_Exercise goal:_ Among the entries below, find the lines holding "Power" and copy them.

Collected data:
=== Section Start ===

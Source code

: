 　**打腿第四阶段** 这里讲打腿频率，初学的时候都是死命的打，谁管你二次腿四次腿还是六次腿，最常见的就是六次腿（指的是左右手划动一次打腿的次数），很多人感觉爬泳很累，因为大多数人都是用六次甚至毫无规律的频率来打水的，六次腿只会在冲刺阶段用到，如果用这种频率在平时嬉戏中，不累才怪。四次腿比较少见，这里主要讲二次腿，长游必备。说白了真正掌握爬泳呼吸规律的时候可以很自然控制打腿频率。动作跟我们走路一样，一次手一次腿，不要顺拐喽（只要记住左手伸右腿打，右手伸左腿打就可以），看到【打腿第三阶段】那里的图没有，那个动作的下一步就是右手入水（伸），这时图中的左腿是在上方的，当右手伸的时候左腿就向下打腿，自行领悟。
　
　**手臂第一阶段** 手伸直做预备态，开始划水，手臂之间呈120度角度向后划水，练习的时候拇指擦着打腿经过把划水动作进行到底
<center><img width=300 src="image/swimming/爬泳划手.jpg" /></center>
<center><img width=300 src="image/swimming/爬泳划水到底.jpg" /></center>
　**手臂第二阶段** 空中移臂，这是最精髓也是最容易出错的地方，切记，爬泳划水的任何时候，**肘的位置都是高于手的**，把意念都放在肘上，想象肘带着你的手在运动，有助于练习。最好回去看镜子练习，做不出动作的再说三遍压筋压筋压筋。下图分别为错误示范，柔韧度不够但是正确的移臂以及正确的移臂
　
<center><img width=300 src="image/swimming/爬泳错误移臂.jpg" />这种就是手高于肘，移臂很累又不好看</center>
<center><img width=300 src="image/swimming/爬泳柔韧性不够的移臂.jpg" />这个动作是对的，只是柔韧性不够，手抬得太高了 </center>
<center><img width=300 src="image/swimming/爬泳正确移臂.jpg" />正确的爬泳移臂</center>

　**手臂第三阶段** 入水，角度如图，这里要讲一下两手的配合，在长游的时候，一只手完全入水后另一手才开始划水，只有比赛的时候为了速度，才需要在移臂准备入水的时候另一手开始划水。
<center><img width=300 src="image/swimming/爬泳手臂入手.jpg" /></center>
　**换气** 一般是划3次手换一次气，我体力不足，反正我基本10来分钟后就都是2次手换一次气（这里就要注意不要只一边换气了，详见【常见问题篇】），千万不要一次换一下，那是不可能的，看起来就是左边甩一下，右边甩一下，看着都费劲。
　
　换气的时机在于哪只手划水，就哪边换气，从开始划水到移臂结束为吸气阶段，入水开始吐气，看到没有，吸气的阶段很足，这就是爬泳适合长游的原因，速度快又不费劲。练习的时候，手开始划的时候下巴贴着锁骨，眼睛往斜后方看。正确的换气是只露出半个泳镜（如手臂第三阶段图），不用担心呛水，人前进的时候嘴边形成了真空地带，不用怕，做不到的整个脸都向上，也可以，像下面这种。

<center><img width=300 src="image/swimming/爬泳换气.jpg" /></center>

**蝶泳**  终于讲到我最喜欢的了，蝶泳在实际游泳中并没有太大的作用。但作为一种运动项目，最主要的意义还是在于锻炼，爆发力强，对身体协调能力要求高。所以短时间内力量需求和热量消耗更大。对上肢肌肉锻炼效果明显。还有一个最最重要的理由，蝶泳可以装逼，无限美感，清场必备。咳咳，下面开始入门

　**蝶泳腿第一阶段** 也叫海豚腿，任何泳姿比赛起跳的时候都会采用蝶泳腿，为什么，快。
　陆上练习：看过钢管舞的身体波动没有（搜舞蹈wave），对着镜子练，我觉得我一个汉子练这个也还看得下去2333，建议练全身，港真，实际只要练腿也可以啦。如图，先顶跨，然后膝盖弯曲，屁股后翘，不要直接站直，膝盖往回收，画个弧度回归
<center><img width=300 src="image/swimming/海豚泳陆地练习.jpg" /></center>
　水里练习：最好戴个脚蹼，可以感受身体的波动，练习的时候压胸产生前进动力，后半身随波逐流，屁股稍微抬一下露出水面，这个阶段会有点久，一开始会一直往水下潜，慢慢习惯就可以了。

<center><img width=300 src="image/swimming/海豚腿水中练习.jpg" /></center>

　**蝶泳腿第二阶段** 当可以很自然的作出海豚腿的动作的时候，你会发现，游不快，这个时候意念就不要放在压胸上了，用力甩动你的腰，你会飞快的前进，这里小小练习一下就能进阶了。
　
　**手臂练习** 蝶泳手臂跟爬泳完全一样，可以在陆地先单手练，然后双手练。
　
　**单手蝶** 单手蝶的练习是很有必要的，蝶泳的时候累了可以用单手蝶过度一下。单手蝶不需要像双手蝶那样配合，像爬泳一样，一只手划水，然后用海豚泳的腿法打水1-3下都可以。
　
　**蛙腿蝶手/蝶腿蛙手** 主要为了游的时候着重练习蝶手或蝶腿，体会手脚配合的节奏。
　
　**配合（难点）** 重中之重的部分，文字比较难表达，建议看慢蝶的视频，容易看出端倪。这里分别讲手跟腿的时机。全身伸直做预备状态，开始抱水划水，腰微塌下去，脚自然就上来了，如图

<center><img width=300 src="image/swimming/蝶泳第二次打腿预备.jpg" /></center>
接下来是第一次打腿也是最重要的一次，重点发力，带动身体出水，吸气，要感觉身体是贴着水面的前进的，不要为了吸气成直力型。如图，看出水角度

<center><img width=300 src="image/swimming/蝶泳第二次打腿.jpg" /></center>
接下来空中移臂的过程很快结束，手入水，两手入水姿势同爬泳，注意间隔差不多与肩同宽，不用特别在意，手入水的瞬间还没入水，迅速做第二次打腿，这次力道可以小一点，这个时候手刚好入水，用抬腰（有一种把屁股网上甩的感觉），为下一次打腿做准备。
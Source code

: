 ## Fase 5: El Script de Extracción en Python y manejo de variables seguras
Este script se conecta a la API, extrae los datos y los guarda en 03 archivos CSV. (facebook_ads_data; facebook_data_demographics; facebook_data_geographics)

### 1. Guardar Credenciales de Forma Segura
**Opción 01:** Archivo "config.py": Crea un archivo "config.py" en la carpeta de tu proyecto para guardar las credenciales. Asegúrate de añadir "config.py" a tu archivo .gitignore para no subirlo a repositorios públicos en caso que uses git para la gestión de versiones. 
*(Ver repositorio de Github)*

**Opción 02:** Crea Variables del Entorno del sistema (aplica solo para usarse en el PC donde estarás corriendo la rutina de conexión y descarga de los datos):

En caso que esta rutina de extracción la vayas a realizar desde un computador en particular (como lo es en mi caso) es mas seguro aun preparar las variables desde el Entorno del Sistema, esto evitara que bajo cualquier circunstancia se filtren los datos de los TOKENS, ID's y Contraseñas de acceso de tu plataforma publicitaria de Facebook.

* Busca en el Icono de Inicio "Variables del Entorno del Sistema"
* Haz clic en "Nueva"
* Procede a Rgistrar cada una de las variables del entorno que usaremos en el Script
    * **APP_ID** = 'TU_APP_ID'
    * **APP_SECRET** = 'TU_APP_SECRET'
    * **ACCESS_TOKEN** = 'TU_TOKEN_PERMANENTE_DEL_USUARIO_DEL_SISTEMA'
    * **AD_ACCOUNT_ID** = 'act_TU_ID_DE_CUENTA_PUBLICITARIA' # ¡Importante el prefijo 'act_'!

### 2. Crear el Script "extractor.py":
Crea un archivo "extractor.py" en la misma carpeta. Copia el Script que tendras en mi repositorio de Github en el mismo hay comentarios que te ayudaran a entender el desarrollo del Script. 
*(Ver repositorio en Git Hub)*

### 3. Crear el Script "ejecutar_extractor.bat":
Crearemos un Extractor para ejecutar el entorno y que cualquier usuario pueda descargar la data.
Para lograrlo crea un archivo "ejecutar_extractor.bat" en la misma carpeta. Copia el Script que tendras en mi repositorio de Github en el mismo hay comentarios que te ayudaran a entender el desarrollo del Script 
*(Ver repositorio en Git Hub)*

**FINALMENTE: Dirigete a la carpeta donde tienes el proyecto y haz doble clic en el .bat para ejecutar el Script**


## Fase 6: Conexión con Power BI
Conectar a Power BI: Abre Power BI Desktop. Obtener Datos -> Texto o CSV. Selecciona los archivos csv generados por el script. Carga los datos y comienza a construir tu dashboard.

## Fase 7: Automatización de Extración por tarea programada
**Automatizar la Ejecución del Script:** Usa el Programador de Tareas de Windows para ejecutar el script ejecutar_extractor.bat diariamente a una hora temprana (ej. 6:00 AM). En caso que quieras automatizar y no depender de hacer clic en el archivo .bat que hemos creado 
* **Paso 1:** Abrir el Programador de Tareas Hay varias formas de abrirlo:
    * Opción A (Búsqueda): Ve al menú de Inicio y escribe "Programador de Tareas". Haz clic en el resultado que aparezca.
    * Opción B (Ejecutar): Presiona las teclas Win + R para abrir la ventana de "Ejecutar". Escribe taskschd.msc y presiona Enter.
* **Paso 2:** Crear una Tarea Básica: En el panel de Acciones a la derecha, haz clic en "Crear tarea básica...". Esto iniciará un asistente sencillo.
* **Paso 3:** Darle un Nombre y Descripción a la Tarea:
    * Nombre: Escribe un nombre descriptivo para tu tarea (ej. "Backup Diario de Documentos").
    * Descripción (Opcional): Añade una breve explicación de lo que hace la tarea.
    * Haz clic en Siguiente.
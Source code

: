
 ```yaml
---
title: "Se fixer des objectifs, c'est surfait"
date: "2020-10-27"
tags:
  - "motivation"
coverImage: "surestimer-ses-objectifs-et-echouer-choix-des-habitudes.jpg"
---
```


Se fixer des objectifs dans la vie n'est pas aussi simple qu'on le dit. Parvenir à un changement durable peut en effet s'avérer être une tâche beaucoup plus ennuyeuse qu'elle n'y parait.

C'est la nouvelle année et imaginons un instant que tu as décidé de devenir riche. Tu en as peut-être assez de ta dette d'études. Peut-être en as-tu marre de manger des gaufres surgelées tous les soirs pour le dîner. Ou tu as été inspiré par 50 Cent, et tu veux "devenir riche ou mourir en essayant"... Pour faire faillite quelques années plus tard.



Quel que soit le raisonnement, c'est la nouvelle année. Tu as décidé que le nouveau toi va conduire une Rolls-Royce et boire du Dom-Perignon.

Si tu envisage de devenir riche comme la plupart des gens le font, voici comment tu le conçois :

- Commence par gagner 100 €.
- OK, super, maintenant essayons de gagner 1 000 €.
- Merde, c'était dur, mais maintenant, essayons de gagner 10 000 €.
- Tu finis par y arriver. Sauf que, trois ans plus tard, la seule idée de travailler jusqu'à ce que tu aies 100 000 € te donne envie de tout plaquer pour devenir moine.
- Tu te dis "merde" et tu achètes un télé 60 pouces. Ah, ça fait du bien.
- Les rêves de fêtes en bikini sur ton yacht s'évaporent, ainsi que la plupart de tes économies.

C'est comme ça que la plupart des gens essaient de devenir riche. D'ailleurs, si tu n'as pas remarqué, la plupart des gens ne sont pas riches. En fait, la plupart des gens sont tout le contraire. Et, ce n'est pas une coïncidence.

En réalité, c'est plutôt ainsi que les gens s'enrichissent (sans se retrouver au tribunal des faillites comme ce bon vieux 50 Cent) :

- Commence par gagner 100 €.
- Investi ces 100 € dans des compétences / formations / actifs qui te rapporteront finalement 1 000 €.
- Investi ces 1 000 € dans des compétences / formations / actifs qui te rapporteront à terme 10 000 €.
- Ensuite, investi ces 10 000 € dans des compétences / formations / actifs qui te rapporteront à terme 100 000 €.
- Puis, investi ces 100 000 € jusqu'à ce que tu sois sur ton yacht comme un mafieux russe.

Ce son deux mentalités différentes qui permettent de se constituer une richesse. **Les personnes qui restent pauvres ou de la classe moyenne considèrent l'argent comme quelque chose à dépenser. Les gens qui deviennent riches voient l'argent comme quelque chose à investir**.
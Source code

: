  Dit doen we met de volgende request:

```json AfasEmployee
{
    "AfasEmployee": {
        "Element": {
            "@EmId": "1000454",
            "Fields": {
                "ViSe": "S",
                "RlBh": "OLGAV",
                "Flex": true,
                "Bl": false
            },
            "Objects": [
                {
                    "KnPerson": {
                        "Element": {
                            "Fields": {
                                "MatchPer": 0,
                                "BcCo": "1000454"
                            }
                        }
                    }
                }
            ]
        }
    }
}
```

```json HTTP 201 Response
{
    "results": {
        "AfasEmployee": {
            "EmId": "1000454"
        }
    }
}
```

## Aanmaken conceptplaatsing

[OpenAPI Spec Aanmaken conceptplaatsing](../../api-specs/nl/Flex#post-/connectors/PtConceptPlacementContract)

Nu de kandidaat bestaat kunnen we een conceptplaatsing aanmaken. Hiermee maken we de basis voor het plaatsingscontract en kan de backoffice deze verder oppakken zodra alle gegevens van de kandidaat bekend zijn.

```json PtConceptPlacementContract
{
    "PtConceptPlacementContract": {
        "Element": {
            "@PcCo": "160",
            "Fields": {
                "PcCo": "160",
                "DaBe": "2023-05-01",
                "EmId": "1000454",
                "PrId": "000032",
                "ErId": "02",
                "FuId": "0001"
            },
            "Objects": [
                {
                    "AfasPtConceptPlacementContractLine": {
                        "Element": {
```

=== Section End ===

_Written response:_
## Fase 6: Conexión con Power BI
Conectar a Power BI: Abre Power BI Desktop. Obtener Datos -> Texto o CSV. Selecciona los archivos csv generados por el script. Carga los datos y comienza a construir tu dashboard.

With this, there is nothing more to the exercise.